Street Scenes Come to Life at the Met

Leon Levinstein’s “Hipsters, Hustlers and Handball Players” on Display Now

By JESSICA SENAT

Published: September 22, 2010

The Metropolitan Museum of Art is a unique place where time travel is simply inevitable. For example, walking into a room full of Ancient Greek sculptures and architectural works, you feel and see the cultural differences between our world today and the world of years ago. Immediately, you are transported into a time period where sports was as prominent as politics.

Similarly, walking through the Met exhibition, “Hipsters, Hustlers and Handball Players: Leon Levinstein’s New York Photographs, 1950-1980,” which runs until Oct. 17, you feel as if you just stepped back into the hip, funky scene of 1950s New York. However, with this nostalgic effect comes a catch. Like a shock of cold air when you first step outside on a winter morning, Levinstein’s strange yet creative candids are blunt, in your face and unrelenting.

The notorious street photographer is well known for his black and white photographs of strangers in the neighborhoods of New York City and Coney Island, a technique that, in some ways, is lost in today’s art. With this colorless version of real life, pose, expression and movement become a focus for Levinstein and viewers.

Subjects range from children to young couples, prostitutes, businessmen and many more. No one is too good or too malcontent for his pictures. Mentored by prominent figures such as Harper’s Bazaar’s artistic director Alexey Brodovitch and influenced by photographer Sid Grossman, Levinstein fearlessly continued to use street life as a theme though most thought it unnecessary at the time. In the 1955 issue of Photography Annual, the artist explains his M.O. in a few short words:  “I walk, I look, I see, I stop, I photograph.”

The exhibit features 44 of his best works, each seemingly as arbitrary as the next. To add to the anonymous feel of his subjects Levinstein did not name most of the photos. Ironically, the ones that are named are even more puzzling, allowing the viewer to create his or her own explanation of the scenes on display.

A photo entitled “New York” features a reversed family portrait consisting of three people lying on the beach at Coney Island. The name at first seems to be a misfit for the picture but after carefully looking over the picture, you begin to come up with an interpretation of the photo.
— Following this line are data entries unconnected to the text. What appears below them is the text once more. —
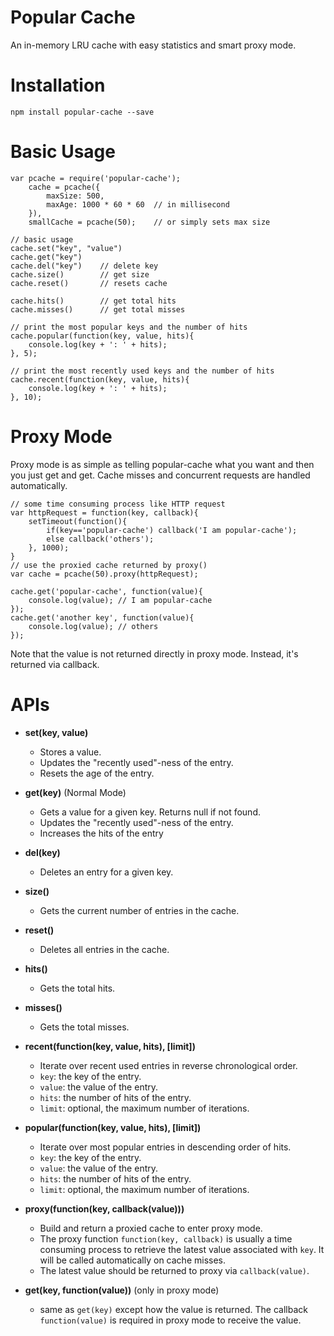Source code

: # Popular Cache

An in-memory LRU cache with easy statistics and smart proxy mode.

# Installation

	npm install popular-cache --save

# Basic Usage

	var pcache = require('popular-cache');
		cache = pcache({
			maxSize: 500,
			maxAge: 1000 * 60 * 60	// in millisecond
		}),
		smallCache = pcache(50);	// or simply sets max size

	// basic usage
	cache.set("key", "value")
	cache.get("key")
	cache.del("key")	// delete key
	cache.size()		// get size
	cache.reset()   	// resets cache

	cache.hits()		// get total hits
	cache.misses()		// get total misses

	// print the most popular keys and the number of hits
	cache.popular(function(key, value, hits){
		console.log(key + ': ' + hits);
	}, 5);

	// print the most recently used keys and the number of hits
	cache.recent(function(key, value, hits){
		console.log(key + ': ' + hits);
	}, 10);

# Proxy Mode

Proxy mode is as simple as telling popular-cache what you want and then you just get and get. Cache misses and concurrent requests are handled automatically.

	// some time consuming process like HTTP request
	var httpRequest = function(key, callback){
		setTimeout(function(){
			if(key=='popular-cache') callback('I am popular-cache');
			else callback('others');
		}, 1000);
	}
	// use the proxied cache returned by proxy()
	var cache = pcache(50).proxy(httpRequest);
	 
	cache.get('popular-cache', function(value){
		console.log(value); // I am popular-cache
	});
	cache.get('another key', function(value){
		console.log(value); // others
	});

Note that the value is not returned directly in proxy mode. Instead, it's returned via callback.

# APIs

- **set(key, value)**

	- Stores a value. 
	- Updates the "recently used"-ness of the entry.
	- Resets the age of the entry.

- **get(key)** (Normal Mode)

	- Gets a value for a given key. Returns null if not found.
	- Updates the "recently used"-ness of the entry.
	- Increases the hits of the entry

- **del(key)**
	
	- Deletes an entry for a given key.

- **size()**
	
	- Gets the current number of entries in the cache.

- **reset()**
	
	- Deletes all entries in the cache.

- **hits()**
	
	- Gets the total hits.

- **misses()**
	
	- Gets the total misses.

- **recent(function(key, value, hits), [limit])**

	- Iterate over recent used entries in reverse chronological order.
	- `key`: the key of the entry.
	- `value`: the value of the entry.
	- `hits`: the number of hits of the entry.
	- `limit`: optional, the maximum number of iterations.

- **popular(function(key, value, hits), [limit])**

	- Iterate over most popular entries in descending order of hits.
	- `key`: the key of the entry.
	- `value`: the value of the entry.
	- `hits`: the number of hits of the entry.
	- `limit`: optional, the maximum number of iterations.

- **proxy(function(key, callback(value)))**

	- Build and return a proxied cache to enter proxy mode.
	- The proxy function `function(key, callback)` is usually a time consuming process to retrieve the latest value associated with `key`. It will be called automatically on cache misses.
	- The latest value should be returned to proxy via `callback(value)`.

- **get(key, function(value))** (only in proxy mode)

	- same as `get(key)` except how the value is returned. The callback `function(value)` is required in proxy mode to receive the value.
At first, it seems like the mother is unconscious, and the little boy is hovering over her face trying to revive her while the father watches anxiously. But a closer look reveals that the mother is actually sleeping, and the father and son are watching her intently, possibly concocting some trick to play. Perhaps the mother had other plans for her life before she met the husband, or had her son, unintentionally derailing her aspirations. New York is known to be the city where all dreams are possible, right?

Many of Levinstein’s portraits are taken from the backside of a person. This reoccurring angle is exemplified by a photo of a man fixing his afro at a store window. With a fixed stance and his jacket slung over his shoulders, the man seems as if there isn’t a care in the world for him at the moment; all that matters is his appearance, specifically his hair. This photo is nameless, but creatively exudes the carefree attitude of a young teenager in the ’50s.

“Hipsters, Hustlers and Handball Players” is a test for your imagination, while providing a raw depiction of life at the same time. Visitors get the benefit of adding their own “color” to these near-abstract portraits. A curator surmised these sentiments perfectly when, forced to compare Levinstein’s photographs to another artist’s, he wasn’t able to fully enjoy them: “These photos are real; it’s life. I wasn’t able to see that by comparing it to the other art, which was joyous. I could appreciate it more now because I see the honesty.”